-- Data for analysis follows --
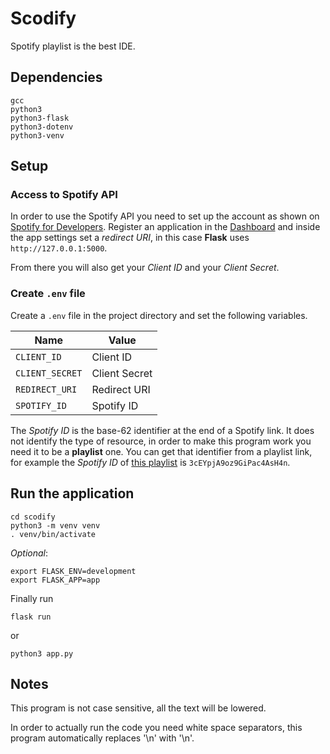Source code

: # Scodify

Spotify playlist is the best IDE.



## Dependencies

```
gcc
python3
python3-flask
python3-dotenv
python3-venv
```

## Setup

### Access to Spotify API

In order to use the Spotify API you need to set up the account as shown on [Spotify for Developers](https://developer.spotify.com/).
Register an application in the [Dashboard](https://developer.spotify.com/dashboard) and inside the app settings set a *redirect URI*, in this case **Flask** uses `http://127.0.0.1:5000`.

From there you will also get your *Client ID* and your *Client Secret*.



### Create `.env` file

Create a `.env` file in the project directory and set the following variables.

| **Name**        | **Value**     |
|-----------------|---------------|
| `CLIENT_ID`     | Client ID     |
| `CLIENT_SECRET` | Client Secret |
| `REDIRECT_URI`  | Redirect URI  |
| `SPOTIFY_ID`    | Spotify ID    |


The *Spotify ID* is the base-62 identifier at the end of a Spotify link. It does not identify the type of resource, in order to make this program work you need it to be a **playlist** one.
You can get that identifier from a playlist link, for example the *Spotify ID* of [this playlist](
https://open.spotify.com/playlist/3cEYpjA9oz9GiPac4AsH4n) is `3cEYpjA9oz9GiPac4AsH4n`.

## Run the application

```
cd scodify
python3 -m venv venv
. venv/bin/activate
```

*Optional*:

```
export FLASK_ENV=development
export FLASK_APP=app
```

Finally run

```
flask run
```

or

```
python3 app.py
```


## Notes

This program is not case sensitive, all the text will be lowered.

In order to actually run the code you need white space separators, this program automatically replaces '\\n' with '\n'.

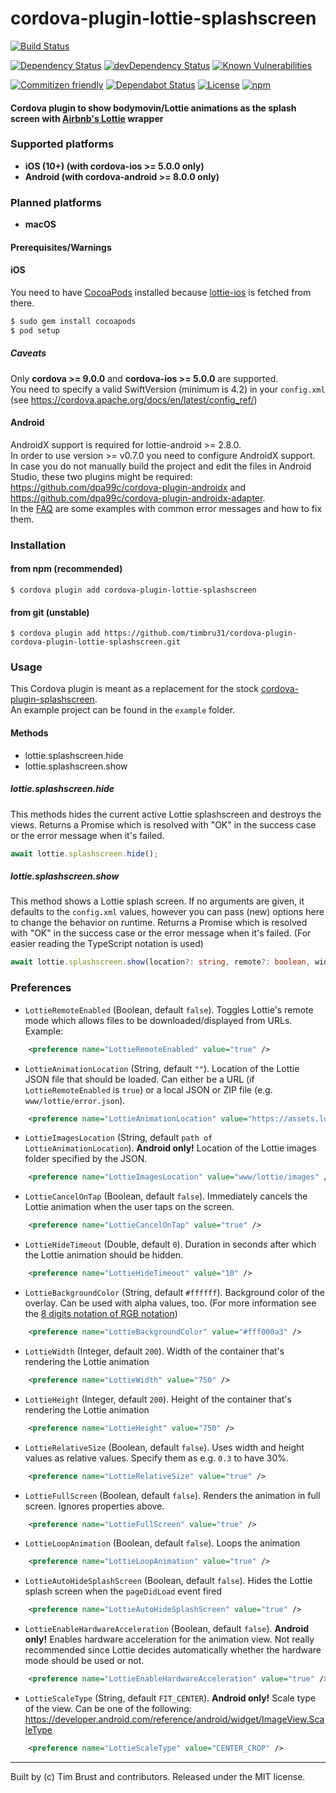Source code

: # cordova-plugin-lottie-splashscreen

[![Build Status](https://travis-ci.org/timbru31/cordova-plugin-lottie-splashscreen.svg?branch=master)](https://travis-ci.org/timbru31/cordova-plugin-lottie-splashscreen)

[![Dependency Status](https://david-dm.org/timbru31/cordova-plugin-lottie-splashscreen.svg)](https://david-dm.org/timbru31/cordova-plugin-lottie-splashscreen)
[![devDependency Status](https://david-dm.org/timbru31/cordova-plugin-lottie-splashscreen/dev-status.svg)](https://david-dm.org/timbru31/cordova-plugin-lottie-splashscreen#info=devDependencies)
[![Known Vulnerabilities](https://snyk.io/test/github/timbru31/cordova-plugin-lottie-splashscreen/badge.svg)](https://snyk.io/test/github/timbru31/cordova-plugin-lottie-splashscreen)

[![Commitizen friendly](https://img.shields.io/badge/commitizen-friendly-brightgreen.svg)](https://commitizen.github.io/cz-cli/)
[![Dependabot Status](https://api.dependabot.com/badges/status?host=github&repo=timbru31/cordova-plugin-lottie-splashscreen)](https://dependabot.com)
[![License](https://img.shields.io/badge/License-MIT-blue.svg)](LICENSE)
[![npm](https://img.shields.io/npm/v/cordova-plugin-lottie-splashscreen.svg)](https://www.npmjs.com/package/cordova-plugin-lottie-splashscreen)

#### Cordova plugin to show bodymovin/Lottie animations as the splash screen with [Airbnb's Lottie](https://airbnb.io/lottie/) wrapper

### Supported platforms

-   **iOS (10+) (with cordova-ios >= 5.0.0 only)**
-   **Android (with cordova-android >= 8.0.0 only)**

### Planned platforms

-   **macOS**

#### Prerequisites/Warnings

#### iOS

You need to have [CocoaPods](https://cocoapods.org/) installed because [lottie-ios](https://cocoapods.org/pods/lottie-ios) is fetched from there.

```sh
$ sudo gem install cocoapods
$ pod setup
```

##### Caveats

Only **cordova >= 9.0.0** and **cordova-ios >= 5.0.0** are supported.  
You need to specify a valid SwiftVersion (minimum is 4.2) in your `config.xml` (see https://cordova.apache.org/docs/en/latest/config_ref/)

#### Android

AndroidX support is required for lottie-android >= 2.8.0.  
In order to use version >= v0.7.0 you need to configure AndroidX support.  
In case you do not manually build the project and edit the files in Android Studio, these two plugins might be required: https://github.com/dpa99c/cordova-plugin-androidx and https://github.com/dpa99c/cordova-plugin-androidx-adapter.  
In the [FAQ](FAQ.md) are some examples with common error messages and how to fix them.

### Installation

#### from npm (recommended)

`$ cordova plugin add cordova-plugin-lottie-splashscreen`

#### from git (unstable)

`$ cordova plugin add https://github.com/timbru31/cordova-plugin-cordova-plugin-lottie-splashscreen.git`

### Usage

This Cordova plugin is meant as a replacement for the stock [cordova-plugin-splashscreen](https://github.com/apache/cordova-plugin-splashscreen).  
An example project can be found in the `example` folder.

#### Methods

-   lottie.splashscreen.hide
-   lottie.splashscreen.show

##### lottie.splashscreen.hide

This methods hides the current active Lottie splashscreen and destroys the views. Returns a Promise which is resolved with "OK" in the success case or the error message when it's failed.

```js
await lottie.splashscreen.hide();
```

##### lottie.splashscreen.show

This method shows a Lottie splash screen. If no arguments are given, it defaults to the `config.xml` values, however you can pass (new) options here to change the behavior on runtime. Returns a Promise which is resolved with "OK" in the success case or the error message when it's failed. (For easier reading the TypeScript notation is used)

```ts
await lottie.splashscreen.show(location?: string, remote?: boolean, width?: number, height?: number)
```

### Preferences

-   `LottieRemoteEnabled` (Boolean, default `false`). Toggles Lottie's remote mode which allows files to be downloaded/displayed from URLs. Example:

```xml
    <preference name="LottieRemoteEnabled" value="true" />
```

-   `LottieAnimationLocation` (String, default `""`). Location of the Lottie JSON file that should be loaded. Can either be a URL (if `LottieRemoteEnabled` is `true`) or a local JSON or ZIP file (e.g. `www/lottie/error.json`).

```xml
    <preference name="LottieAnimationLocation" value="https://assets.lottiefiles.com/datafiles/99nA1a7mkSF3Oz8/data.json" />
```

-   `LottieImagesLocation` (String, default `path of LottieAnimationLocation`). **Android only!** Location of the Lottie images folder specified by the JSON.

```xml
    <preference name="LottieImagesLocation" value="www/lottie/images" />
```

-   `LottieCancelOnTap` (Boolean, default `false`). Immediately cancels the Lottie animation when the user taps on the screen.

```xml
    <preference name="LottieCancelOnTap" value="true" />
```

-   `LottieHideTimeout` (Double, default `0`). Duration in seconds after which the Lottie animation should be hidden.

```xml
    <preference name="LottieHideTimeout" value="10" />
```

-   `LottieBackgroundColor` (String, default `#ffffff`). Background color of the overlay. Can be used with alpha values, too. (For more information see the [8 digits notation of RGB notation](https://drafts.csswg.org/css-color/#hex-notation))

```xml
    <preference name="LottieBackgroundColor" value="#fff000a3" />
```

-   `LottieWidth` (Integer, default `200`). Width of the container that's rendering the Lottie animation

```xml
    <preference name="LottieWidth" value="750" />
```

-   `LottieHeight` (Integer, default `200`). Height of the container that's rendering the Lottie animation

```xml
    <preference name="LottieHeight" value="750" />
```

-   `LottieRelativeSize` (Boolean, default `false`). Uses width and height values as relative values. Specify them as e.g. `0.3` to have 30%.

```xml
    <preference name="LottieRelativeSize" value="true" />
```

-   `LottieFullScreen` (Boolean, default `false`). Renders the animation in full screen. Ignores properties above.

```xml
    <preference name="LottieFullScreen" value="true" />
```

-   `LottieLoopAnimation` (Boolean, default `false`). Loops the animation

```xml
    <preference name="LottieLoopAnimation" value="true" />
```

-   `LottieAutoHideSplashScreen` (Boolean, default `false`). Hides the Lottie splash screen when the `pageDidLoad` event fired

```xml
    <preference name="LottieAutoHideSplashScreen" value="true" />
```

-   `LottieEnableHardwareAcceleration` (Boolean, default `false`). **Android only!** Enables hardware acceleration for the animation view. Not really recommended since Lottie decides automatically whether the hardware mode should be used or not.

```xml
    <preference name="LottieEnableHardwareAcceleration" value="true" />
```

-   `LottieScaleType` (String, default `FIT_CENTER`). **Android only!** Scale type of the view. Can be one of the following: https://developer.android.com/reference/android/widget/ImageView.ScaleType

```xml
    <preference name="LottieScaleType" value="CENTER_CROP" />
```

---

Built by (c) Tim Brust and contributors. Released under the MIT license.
-- Data for analysis concluded --
* _Your instructions_
Go through the data above and find the lines with the word "LottieHideTimeout". Copy each of those lines.

* _Result of the exercise_
-   `LottieHideTimeout` (Double, default `0`). Duration in seconds after which the Lottie animation should be hidden.
    <preference name="LottieHideTimeout" value="10" />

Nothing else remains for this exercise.